= Ronnie Wavehill =

Australian Aboriginal activist (c. 1936–2020)

Ronnie Wavehill also known as Ronnie Wavehill Wirrpngayarri Jangala (c. 1936 – 20 May 2020) was a Gurindji stockman who was born at Wave Hill Station, Northern Territory, Australia. He took part in the Wave Hill walk-off and he was a cultural storyteller, Indigenous cultural informant and singer.

== Life in the Northern Territory ==
Wavehill was the son of Cracker Jarluyarri Jampin and Mariah Yakngarri Nangari and was one of seven children. He many years of his early childhood travelling through Gurinji Country, and further afield, with his grandparents by foot. They would travel hundreds of kilometres to follow seasonal ceremonial gatherings and connect with Country and Countrymen. This time with them, who were elders among his people, gave him Gurindji language proficiency significantly higher than many of his peers.

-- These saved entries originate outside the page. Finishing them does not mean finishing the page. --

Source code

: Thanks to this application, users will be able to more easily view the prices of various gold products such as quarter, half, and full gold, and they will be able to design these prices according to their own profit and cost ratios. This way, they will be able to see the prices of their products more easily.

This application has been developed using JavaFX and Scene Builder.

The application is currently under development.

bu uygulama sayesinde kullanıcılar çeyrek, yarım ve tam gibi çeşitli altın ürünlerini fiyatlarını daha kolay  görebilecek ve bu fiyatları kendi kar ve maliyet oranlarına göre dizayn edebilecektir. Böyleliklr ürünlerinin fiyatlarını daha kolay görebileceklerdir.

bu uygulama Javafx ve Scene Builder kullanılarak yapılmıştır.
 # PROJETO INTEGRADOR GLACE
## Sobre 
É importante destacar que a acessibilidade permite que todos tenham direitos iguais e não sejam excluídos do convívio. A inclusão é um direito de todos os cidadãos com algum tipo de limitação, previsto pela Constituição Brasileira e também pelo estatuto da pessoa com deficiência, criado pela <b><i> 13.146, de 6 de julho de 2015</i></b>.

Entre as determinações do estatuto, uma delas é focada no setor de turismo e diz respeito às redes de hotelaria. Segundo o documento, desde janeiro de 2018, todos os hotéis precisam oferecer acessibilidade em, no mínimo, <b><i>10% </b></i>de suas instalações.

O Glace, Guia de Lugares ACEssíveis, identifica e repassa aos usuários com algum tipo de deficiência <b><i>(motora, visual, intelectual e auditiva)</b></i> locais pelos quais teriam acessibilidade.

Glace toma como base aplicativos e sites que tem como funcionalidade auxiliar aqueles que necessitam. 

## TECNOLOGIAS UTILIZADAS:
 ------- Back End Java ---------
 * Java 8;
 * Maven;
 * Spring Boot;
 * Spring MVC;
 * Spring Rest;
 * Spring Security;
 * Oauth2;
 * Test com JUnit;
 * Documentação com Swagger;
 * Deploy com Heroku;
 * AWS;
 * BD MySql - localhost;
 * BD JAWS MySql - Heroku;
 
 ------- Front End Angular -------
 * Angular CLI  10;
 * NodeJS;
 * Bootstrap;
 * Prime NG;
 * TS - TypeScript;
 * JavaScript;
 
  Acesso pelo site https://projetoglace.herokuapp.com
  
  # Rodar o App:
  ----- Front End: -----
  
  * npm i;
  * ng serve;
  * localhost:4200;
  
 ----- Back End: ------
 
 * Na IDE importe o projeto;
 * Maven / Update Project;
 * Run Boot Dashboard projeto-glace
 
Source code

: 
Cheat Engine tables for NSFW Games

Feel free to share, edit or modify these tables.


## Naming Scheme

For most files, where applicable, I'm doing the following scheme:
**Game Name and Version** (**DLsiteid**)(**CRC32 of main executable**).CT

It was on one of the trips that Wavehill learnt the Wanjiwanji (Laka) songs that he brought to Wave Hill Station. This song came from Yawulyurru Tjapangarti, a Pintupi songman, and he shared it with dozens of language groups with the lyrics remaining unchanged. Wavehill remembers sharing this song and says if it:

With some to-do, I got up there and stood up in front of everyone. They had me stand up there in the middle to sing … All the Gurindji were amazed at me: they’d never seen such a small boy sing without shame. All the mob from the west were egging me on, ‘Go on, Jangala!’
— Ronnie Wavehill, 2019

In 1945, when Wavehill was 10 years old, Ronald and Catherine Berndt arrived for a visit to Wave Hill Station and reported the inhumane working and living conditions of the Aboriginal people living there; additionally they noted that children under 12, like Wavehill, were employed illegally as stockmen.

Wavehill continued working as a stockman, for no pay, until the Wave Hill walk-off, where he and his people protested not only their living and working conditions but also began their fight for Land Rights.

After the successful strike Wavehill worked as a rubbish collector for the Daguragu and Kalkarindji local councils.

In the 1990s Wavehill began working with linguists, including Erika Charola and Felicity Meakins, and other researchers to share his knowledge of Gurinji language and culture. To do this he often worked alongside other Elders to produce publications. He was also a contributor to Native Title proceedings and Aboriginal Lands Trusts activities throughout the region.

Wavehill was also an informant regarding numerous massacres of Aboriginal people which had been recounted to him by previous generations; one of the names provided was Owen Cummins who he identified as someone who, in the "eearly days", had shot Aboriginal people the Wave Hill Station Massacre/s between 1920 and 1922.

Wavehill was quoted as saying of the Blackfellows Knob Massacre, at Tartarr, that:

‘The ngumpin [Aboriginal people who had been butchering a beast] ran away southwards, away from Tartarr. They went downstream a bit and then out across the rocks. The kartiya [whitefellas] were chasing them on horseback, galloping like mad. The ngumpin stopped there in the dry creek and hooked up their spears. “Don’t go”, the kartiya boss was saying. “Don’t get close otherwise we’ll get speared.” They were frightened of the ngumpin. The horsemen never caught up to them, so a lot of them got away. A horse can gallop but those ngumpin were very good runners’.
— Ronnie Wavehill, 2016

Although he remembered past atrocities he did not generalise his opinion of kartiya (non-Indigenous people) and he said that there "were bad kartiya and good kartiya, bad ngumpin (Aboriginal people) and good ngumpin.

Wavehill died on 20 May 2020 on Gurinji Country and it was noted that his Dreaming was the Ngapa (Rain) Dreaming and it rained for three days on Gurinji Country after his death.

== Select publications ==

- Bilinarra, Gurindji and Malngin Plants and Animals (2012)
- Gurindji to English Dictionary (2013)
- Yijarni: True Stories from Gurindji Country (2016)
- Mayarni-kari Yurrk: More Stories from Gurindji Country (2016)
For a full list see AustLit.

== Legacy ==
Wavehill was quoted by Pat Dodson in his censure motion against Fraser Anning following the Christchurch mosque shootings in New Zealand.